What you have to do: List the lines of this listing that hold the word "programmeringssprog".
BEGIN Excerpted data
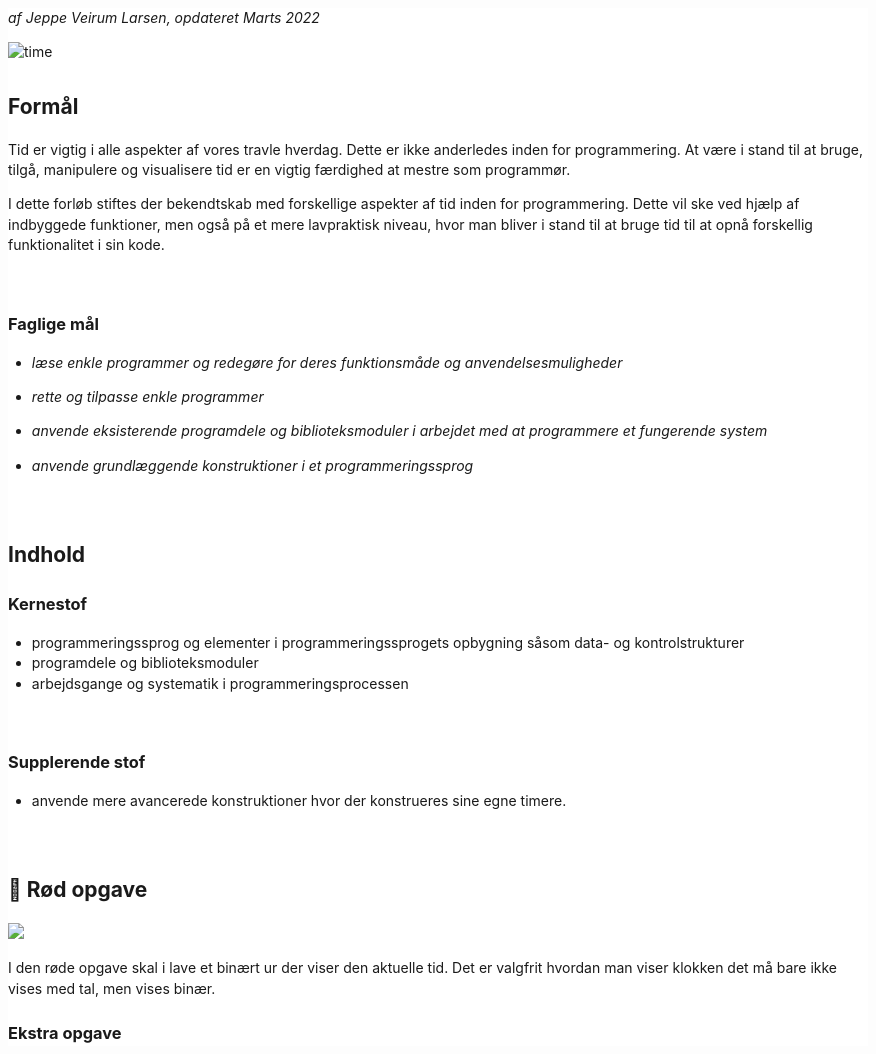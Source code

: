 *af Jeppe Veirum Larsen, opdateret Marts 2022* 

![time](./images/time.jpg)

## Formål

Tid er vigtig i alle aspekter af vores travle hverdag. Dette er ikke anderledes inden for programmering. At være i stand til at bruge, tilgå, manipulere og visualisere tid er en vigtig færdighed at mestre som programmør.

I dette forløb stiftes der bekendtskab med forskellige aspekter af tid inden for programmering. Dette vil ske ved hjælp af indbyggede funktioner, men også på et mere lavpraktisk niveau, hvor man bliver i stand til at bruge tid til at opnå forskellig funktionalitet i sin kode.

<br>


### Faglige mål

- *læse enkle programmer og redegøre for deres funktionsmåde og anvendelsesmuligheder* 

- *rette og tilpasse enkle programmer* 

- *anvende eksisterende programdele og biblioteksmoduler i arbejdet med at programmere et fungerende system* 

- *anvende grundlæggende konstruktioner i et programmeringssprog*

  <br>

## Indhold

### Kernestof

- programmeringssprog og elementer i programmeringssprogets opbygning såsom data- og kontrolstrukturer
- programdele og biblioteksmoduler
- arbejdsgange og systematik i programmeringsprocessen 

<br>

### Supplerende stof

- anvende mere avancerede konstruktioner hvor der konstrueres sine egne timere.

<br>

## 🔴 Rød opgave

![](https://www.get-digital.dk/web/getdigital/gfx/productsMore/__generated__resized/1100x1100/BinaereArmbanduhr_IMG_20141024_181621.jpg)

 I den røde opgave skal i lave et binært ur der viser den aktuelle tid. Det er valgfrit hvordan man viser klokken det må bare ikke vises med tal, men vises binær.

### Ekstra opgave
END Excerpted data
Answer section:
- *anvende grundlæggende konstruktioner i et programmeringssprog*
- programmeringssprog og elementer i programmeringssprogets opbygning såsom data- og kontrolstrukturer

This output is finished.